**Available data**
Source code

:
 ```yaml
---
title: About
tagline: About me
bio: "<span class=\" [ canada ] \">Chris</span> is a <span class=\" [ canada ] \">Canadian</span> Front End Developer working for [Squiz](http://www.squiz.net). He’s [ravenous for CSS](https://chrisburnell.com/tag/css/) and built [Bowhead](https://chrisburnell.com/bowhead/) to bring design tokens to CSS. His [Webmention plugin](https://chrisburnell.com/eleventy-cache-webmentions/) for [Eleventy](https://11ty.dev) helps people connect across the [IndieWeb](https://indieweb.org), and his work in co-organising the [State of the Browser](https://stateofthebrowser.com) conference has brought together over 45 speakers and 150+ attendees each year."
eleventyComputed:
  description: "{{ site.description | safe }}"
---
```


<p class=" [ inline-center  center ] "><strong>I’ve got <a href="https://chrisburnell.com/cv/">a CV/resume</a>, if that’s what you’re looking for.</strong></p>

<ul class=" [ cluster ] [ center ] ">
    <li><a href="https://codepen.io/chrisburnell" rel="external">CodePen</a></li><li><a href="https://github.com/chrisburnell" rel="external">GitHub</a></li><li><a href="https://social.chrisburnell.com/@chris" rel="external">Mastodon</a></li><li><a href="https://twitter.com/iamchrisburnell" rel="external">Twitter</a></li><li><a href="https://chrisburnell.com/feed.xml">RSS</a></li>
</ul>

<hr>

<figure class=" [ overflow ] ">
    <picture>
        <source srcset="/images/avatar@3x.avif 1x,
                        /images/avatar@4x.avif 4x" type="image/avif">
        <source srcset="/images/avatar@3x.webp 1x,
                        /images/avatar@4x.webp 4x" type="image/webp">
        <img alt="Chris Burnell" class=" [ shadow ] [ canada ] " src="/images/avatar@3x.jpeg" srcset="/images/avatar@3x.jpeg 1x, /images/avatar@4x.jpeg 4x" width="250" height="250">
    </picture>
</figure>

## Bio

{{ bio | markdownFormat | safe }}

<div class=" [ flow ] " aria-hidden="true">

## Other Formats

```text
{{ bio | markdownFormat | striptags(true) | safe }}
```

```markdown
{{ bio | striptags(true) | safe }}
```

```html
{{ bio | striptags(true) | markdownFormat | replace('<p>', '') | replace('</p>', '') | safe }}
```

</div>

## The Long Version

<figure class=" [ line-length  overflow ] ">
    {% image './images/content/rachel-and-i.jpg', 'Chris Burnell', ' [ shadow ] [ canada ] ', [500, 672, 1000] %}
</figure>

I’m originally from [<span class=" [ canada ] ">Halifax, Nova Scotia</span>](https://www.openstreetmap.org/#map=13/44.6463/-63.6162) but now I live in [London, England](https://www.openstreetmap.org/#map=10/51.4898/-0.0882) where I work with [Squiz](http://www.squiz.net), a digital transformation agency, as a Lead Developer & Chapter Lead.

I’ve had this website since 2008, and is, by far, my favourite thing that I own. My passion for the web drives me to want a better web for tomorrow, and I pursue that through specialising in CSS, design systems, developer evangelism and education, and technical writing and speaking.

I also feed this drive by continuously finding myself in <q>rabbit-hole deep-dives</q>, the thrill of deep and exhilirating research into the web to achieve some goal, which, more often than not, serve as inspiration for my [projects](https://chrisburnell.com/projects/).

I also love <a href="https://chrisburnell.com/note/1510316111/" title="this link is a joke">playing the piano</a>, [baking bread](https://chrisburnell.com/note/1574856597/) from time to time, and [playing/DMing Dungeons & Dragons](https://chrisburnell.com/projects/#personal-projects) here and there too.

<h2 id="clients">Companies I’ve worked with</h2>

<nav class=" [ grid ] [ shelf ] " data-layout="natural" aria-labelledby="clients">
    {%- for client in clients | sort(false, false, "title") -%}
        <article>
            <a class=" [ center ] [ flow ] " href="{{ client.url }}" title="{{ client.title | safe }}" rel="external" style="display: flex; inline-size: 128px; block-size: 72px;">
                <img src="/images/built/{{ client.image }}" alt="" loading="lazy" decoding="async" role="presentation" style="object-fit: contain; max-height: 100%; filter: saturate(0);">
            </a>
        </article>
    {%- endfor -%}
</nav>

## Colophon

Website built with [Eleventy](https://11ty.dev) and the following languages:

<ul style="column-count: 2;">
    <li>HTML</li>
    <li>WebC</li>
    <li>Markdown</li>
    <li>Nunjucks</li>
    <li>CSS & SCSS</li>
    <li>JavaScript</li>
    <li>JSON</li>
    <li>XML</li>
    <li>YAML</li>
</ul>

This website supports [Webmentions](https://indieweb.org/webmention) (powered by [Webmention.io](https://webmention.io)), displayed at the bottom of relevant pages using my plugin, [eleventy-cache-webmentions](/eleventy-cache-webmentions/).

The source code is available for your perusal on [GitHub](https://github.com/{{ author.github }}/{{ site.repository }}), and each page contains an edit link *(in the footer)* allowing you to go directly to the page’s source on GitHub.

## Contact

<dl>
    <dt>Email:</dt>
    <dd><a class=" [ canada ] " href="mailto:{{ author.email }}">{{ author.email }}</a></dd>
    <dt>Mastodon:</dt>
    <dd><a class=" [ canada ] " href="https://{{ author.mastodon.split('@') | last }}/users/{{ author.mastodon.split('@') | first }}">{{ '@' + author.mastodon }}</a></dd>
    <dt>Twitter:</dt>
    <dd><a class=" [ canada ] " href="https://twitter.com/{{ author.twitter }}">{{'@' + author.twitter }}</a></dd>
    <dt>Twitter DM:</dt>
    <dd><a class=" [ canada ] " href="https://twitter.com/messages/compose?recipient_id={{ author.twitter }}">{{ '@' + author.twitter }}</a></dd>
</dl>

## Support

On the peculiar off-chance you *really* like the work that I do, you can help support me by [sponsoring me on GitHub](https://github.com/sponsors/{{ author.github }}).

**Task to carry out**
Word for word, transcribe the entire listing shown above.

**Reply**
Source code

:
 ```yaml
---
title: About
tagline: About me
bio: "<span class=\" [ canada ] \">Chris</span> is a <span class=\" [ canada ] \">Canadian</span> Front End Developer working for [Squiz](http://www.squiz.net). He’s [ravenous for CSS](https://chrisburnell.com/tag/css/) and built [Bowhead](https://chrisburnell.com/bowhead/) to bring design tokens to CSS. His [Webmention plugin](https://chrisburnell.com/eleventy-cache-webmentions/) for [Eleventy](https://11ty.dev) helps people connect across the [IndieWeb](https://indieweb.org), and his work in co-organising the [State of the Browser](https://stateofthebrowser.com) conference has brought together over 45 speakers and 150+ attendees each year."
eleventyComputed:
  description: "{{ site.description | safe }}"
---
```


<p class=" [ inline-center  center ] "><strong>I’ve got <a href="https://chrisburnell.com/cv/">a CV/resume</a>, if that’s what you’re looking for.</strong></p>

<ul class=" [ cluster ] [ center ] ">
    <li><a href="https://codepen.io/chrisburnell" rel="external">CodePen</a></li><li><a href="https://github.com/chrisburnell" rel="external">GitHub</a></li><li><a href="https://social.chrisburnell.com/@chris" rel="external">Mastodon</a></li><li><a href="https://twitter.com/iamchrisburnell" rel="external">Twitter</a></li><li><a href="https://chrisburnell.com/feed.xml">RSS</a></li>
</ul>

<hr>

<figure class=" [ overflow ] ">
    <picture>
        <source srcset="/images/avatar@3x.avif 1x,
                        /images/avatar@4x.avif 4x" type="image/avif">
        <source srcset="/images/avatar@3x.webp 1x,
                        /images/avatar@4x.webp 4x" type="image/webp">
        <img alt="Chris Burnell" class=" [ shadow ] [ canada ] " src="/images/avatar@3x.jpeg" srcset="/images/avatar@3x.jpeg 1x, /images/avatar@4x.jpeg 4x" width="250" height="250">
    </picture>
</figure>

## Bio

{{ bio | markdownFormat | safe }}

<div class=" [ flow ] " aria-hidden="true">

## Other Formats

```text
{{ bio | markdownFormat | striptags(true) | safe }}
```

```markdown
{{ bio | striptags(true) | safe }}
```

```html
{{ bio | striptags(true) | markdownFormat | replace('<p>', '') | replace('</p>', '') | safe }}
```

</div>

## The Long Version

<figure class=" [ line-length  overflow ] ">
    {% image './images/content/rachel-and-i.jpg', 'Chris Burnell', ' [ shadow ] [ canada ] ', [500, 672, 1000] %}
</figure>

I’m originally from [<span class=" [ canada ] ">Halifax, Nova Scotia</span>](https://www.openstreetmap.org/#map=13/44.6463/-63.6162) but now I live in [London, England](https://www.openstreetmap.org/#map=10/51.4898/-0.0882) where I work with [Squiz](http://www.squiz.net), a digital transformation agency, as a Lead Developer & Chapter Lead.

I’ve had this website since 2008, and is, by far, my favourite thing that I own. My passion for the web drives me to want a better web for tomorrow, and I pursue that through specialising in CSS, design systems, developer evangelism and education, and technical writing and speaking.

I also feed this drive by continuously finding myself in <q>rabbit-hole deep-dives</q>, the thrill of deep and exhilirating research into the web to achieve some goal, which, more often than not, serve as inspiration for my [projects](https://chrisburnell.com/projects/).

I also love <a href="https://chrisburnell.com/note/1510316111/" title="this link is a joke">playing the piano</a>, [baking bread](https://chrisburnell.com/note/1574856597/) from time to time, and [playing/DMing Dungeons & Dragons](https://chrisburnell.com/projects/#personal-projects) here and there too.

<h2 id="clients">Companies I’ve worked with</h2>

<nav class=" [ grid ] [ shelf ] " data-layout="natural" aria-labelledby="clients">
    {%- for client in clients | sort(false, false, "title") -%}
        <article>
            <a class=" [ center ] [ flow ] " href="{{ client.url }}" title="{{ client.title | safe }}" rel="external" style="display: flex; inline-size: 128px; block-size: 72px;">
                <img src="/images/built/{{ client.image }}" alt="" loading="lazy" decoding="async" role="presentation" style="object-fit: contain; max-height: 100%; filter: saturate(0);">
            </a>
        </article>
    {%- endfor -%}
</nav>

## Colophon

Website built with [Eleventy](https://11ty.dev) and the following languages:

<ul style="column-count: 2;">
    <li>HTML</li>
    <li>WebC</li>
    <li>Markdown</li>
    <li>Nunjucks</li>
    <li>CSS & SCSS</li>
    <li>JavaScript</li>
    <li>JSON</li>
    <li>XML</li>
    <li>YAML</li>
</ul>

This website supports [Webmentions](https://indieweb.org/webmention) (powered by [Webmention.io](https://webmention.io)), displayed at the bottom of relevant pages using my plugin, [eleventy-cache-webmentions](/eleventy-cache-webmentions/).

The source code is available for your perusal on [GitHub](https://github.com/{{ author.github }}/{{ site.repository }}), and each page contains an edit link *(in the footer)* allowing you to go directly to the page’s source on GitHub.

## Contact

<dl>
    <dt>Email:</dt>
    <dd><a class=" [ canada ] " href="mailto:{{ author.email }}">{{ author.email }}</a></dd>
    <dt>Mastodon:</dt>
    <dd><a class=" [ canada ] " href="https://{{ author.mastodon.split('@') | last }}/users/{{ author.mastodon.split('@') | first }}">{{ '@' + author.mastodon }}</a></dd>
    <dt>Twitter:</dt>
    <dd><a class=" [ canada ] " href="https://twitter.com/{{ author.twitter }}">{{'@' + author.twitter }}</a></dd>
    <dt>Twitter DM:</dt>
    <dd><a class=" [ canada ] " href="https://twitter.com/messages/compose?recipient_id={{ author.twitter }}">{{ '@' + author.twitter }}</a></dd>
</dl>

## Support

On the peculiar off-chance you *really* like the work that I do, you can help support me by [sponsoring me on GitHub](https://github.com/sponsors/{{ author.github }}).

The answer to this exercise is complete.